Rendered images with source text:
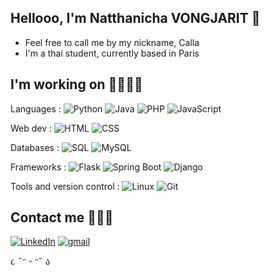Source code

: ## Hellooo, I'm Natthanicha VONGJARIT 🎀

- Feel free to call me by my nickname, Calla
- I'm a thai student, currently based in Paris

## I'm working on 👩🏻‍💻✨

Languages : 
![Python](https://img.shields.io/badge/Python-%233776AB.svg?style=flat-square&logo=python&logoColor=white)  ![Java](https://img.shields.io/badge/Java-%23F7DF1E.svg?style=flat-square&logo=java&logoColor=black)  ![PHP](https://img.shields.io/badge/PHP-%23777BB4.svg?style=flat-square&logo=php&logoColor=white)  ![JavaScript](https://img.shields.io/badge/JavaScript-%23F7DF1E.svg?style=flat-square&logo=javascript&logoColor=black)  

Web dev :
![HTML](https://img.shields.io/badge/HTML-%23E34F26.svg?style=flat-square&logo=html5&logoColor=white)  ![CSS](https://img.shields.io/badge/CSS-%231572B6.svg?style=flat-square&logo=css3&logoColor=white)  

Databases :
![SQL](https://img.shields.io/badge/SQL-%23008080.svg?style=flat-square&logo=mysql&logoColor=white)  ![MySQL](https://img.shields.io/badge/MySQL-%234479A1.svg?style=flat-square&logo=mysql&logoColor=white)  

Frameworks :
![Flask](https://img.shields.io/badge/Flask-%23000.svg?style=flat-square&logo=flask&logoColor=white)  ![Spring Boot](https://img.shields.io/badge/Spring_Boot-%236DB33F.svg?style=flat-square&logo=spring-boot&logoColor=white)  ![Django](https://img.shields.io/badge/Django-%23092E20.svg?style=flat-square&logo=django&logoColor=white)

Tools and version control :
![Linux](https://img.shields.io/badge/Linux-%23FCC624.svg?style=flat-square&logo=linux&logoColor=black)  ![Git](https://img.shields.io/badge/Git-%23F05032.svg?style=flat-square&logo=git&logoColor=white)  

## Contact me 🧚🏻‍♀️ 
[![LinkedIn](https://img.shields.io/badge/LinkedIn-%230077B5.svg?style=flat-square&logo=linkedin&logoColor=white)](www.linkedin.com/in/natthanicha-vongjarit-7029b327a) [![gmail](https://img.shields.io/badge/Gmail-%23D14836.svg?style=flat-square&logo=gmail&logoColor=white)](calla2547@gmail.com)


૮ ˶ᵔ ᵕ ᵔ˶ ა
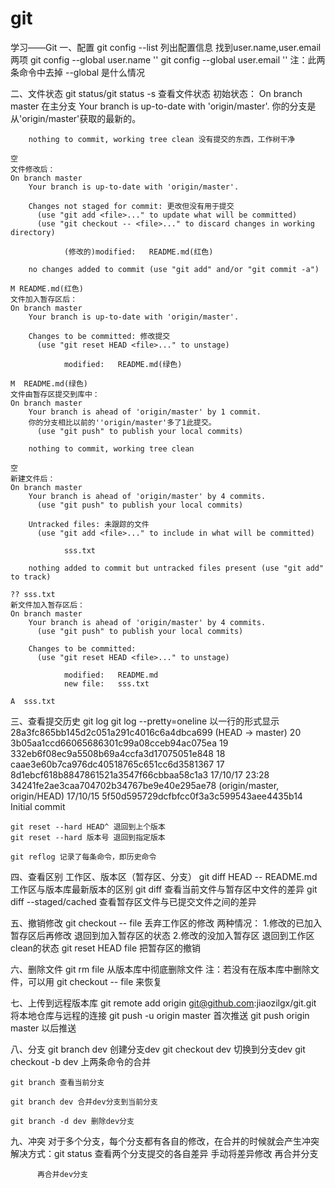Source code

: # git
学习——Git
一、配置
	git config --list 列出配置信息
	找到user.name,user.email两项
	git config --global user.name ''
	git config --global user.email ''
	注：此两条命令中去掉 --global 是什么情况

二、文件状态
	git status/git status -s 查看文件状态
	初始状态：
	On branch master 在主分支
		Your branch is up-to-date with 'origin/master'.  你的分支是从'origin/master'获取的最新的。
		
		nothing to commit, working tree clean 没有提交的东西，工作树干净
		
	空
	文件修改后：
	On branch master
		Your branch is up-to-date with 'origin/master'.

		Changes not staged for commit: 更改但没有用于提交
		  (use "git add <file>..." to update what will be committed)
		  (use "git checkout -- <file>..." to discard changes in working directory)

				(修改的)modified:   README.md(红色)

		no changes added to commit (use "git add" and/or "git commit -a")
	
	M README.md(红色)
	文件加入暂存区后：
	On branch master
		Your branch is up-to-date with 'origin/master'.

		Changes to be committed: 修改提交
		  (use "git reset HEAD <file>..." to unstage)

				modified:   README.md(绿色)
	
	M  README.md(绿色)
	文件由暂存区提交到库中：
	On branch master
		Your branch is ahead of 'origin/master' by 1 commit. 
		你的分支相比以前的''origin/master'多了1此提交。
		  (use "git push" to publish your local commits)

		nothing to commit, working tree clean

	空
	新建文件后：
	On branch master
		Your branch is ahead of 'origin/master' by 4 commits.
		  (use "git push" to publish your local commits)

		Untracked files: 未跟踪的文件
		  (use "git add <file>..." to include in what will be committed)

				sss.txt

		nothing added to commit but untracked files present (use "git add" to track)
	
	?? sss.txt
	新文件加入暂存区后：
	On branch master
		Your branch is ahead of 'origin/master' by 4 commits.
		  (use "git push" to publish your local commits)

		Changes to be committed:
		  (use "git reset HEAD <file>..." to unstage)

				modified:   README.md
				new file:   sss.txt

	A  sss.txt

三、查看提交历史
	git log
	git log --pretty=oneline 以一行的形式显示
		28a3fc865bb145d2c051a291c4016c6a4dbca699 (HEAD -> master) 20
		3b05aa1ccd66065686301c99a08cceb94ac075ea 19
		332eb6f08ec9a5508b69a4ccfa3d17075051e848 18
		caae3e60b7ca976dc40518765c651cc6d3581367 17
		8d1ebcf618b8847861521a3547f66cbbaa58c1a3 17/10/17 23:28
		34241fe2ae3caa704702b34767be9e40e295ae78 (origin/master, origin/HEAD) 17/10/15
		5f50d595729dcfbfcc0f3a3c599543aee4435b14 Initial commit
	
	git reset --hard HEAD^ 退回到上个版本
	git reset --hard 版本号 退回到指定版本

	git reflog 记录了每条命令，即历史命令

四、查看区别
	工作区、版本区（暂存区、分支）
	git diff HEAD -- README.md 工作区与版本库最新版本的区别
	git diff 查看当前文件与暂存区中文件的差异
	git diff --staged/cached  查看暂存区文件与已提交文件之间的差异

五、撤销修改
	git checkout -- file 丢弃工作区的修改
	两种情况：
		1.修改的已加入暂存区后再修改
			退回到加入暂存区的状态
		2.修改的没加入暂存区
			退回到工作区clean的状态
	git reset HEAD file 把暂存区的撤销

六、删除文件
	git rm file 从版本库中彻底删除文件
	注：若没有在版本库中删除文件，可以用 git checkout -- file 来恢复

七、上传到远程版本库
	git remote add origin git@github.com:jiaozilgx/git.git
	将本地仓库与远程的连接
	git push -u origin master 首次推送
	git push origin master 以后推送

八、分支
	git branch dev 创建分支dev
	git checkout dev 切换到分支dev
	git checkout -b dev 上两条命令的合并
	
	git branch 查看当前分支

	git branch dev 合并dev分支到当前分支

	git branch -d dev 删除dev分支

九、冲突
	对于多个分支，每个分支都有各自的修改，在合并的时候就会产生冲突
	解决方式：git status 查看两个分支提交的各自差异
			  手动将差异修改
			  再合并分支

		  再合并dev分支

---

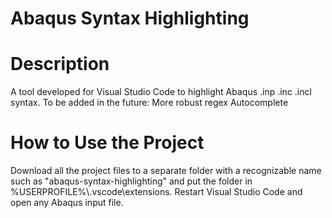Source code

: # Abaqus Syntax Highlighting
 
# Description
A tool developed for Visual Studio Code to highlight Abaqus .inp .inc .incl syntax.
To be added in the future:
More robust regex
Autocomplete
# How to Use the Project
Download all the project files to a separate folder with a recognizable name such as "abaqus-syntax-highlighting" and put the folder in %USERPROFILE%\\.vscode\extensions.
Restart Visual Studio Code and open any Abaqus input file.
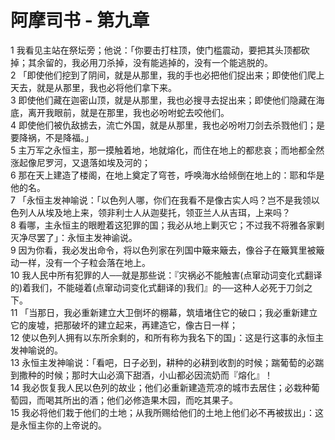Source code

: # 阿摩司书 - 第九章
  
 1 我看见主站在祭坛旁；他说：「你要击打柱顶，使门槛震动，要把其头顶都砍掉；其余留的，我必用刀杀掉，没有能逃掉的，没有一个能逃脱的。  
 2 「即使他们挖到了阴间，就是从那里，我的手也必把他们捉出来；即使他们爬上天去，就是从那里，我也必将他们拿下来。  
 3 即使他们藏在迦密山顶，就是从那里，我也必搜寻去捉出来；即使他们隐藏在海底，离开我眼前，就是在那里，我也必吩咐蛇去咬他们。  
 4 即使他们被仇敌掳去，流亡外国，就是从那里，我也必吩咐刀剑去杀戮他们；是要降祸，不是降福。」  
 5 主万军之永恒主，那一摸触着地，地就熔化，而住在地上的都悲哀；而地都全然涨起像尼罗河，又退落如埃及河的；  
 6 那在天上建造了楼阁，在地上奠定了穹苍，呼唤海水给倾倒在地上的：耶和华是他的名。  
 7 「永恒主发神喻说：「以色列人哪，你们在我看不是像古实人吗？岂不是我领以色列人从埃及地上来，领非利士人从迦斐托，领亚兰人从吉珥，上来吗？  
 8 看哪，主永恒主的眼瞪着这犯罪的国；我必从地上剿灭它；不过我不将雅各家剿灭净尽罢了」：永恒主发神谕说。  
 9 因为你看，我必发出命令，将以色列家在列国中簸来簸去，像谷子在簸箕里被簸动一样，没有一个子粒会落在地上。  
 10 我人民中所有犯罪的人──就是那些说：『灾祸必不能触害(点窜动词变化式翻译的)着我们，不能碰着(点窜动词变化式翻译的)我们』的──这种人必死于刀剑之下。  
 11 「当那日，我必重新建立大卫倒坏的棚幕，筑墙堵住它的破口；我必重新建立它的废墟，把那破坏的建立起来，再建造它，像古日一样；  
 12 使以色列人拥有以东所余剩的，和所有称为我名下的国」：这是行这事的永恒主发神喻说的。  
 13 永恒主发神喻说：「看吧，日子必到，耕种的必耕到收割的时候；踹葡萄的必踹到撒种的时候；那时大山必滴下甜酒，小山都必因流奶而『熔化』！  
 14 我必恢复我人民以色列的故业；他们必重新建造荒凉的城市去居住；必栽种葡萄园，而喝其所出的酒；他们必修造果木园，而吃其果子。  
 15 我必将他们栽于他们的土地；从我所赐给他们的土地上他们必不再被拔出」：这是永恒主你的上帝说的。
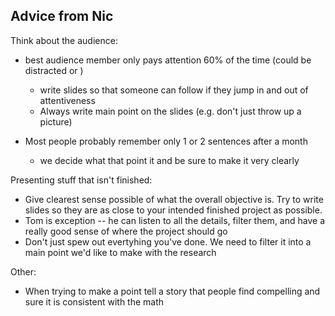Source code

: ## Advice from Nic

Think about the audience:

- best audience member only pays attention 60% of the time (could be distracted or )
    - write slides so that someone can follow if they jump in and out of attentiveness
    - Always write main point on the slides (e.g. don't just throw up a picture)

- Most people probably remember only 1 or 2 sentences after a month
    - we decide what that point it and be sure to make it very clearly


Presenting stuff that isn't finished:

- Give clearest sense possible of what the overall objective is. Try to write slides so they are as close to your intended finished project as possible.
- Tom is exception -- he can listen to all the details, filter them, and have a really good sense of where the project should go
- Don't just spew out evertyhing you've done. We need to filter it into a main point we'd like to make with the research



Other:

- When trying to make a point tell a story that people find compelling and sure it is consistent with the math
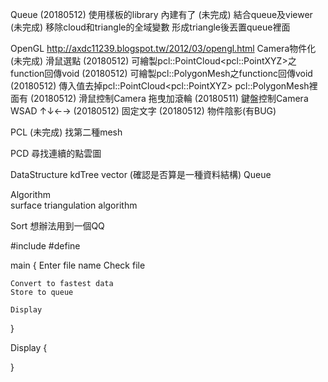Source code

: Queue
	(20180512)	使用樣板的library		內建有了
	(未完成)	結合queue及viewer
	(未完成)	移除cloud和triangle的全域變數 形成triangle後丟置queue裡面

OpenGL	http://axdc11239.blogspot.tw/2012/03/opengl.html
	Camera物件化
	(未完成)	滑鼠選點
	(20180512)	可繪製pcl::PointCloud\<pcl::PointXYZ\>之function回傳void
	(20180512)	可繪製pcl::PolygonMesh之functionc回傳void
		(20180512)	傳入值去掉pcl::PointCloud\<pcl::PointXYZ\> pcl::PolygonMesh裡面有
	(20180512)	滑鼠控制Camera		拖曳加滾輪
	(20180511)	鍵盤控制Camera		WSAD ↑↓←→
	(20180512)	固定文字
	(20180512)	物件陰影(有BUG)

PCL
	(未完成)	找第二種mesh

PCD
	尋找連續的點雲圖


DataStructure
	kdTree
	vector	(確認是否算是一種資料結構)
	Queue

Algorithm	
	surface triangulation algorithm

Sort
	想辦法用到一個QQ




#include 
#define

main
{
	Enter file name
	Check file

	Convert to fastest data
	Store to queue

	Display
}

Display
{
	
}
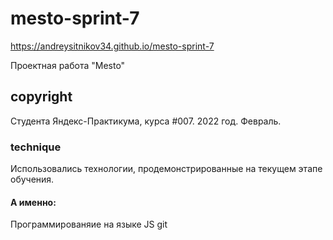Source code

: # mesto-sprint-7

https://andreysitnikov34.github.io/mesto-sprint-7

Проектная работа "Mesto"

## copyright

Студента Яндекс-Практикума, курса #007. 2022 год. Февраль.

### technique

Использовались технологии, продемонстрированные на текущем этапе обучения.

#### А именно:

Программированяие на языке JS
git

Exercise prompt: Using the data above, extract exactly the lines from the one that holds "3b05aa1ccd66065686301c99a08cceb94ac075ea 19" to the one that holds "git checkout -b dev 上两条命令的合并", both ends included, and no others.

Output:
		3b05aa1ccd66065686301c99a08cceb94ac075ea 19
		332eb6f08ec9a5508b69a4ccfa3d17075051e848 18
		caae3e60b7ca976dc40518765c651cc6d3581367 17
		8d1ebcf618b8847861521a3547f66cbbaa58c1a3 17/10/17 23:28
		34241fe2ae3caa704702b34767be9e40e295ae78 (origin/master, origin/HEAD) 17/10/15
		5f50d595729dcfbfcc0f3a3c599543aee4435b14 Initial commit
	
	git reset --hard HEAD^ 退回到上个版本
	git reset --hard 版本号 退回到指定版本

	git reflog 记录了每条命令，即历史命令

四、查看区别
	工作区、版本区（暂存区、分支）
	git diff HEAD -- README.md 工作区与版本库最新版本的区别
	git diff 查看当前文件与暂存区中文件的差异
	git diff --staged/cached  查看暂存区文件与已提交文件之间的差异

五、撤销修改
	git checkout -- file 丢弃工作区的修改
	两种情况：
		1.修改的已加入暂存区后再修改
			退回到加入暂存区的状态
		2.修改的没加入暂存区
			退回到工作区clean的状态
	git reset HEAD file 把暂存区的撤销

六、删除文件
	git rm file 从版本库中彻底删除文件
	注：若没有在版本库中删除文件，可以用 git checkout -- file 来恢复

七、上传到远程版本库
	git remote add origin git@github.com:jiaozilgx/git.git
	将本地仓库与远程的连接
	git push -u origin master 首次推送
	git push origin master 以后推送

八、分支
	git branch dev 创建分支dev
	git checkout dev 切换到分支dev
	git checkout -b dev 上两条命令的合并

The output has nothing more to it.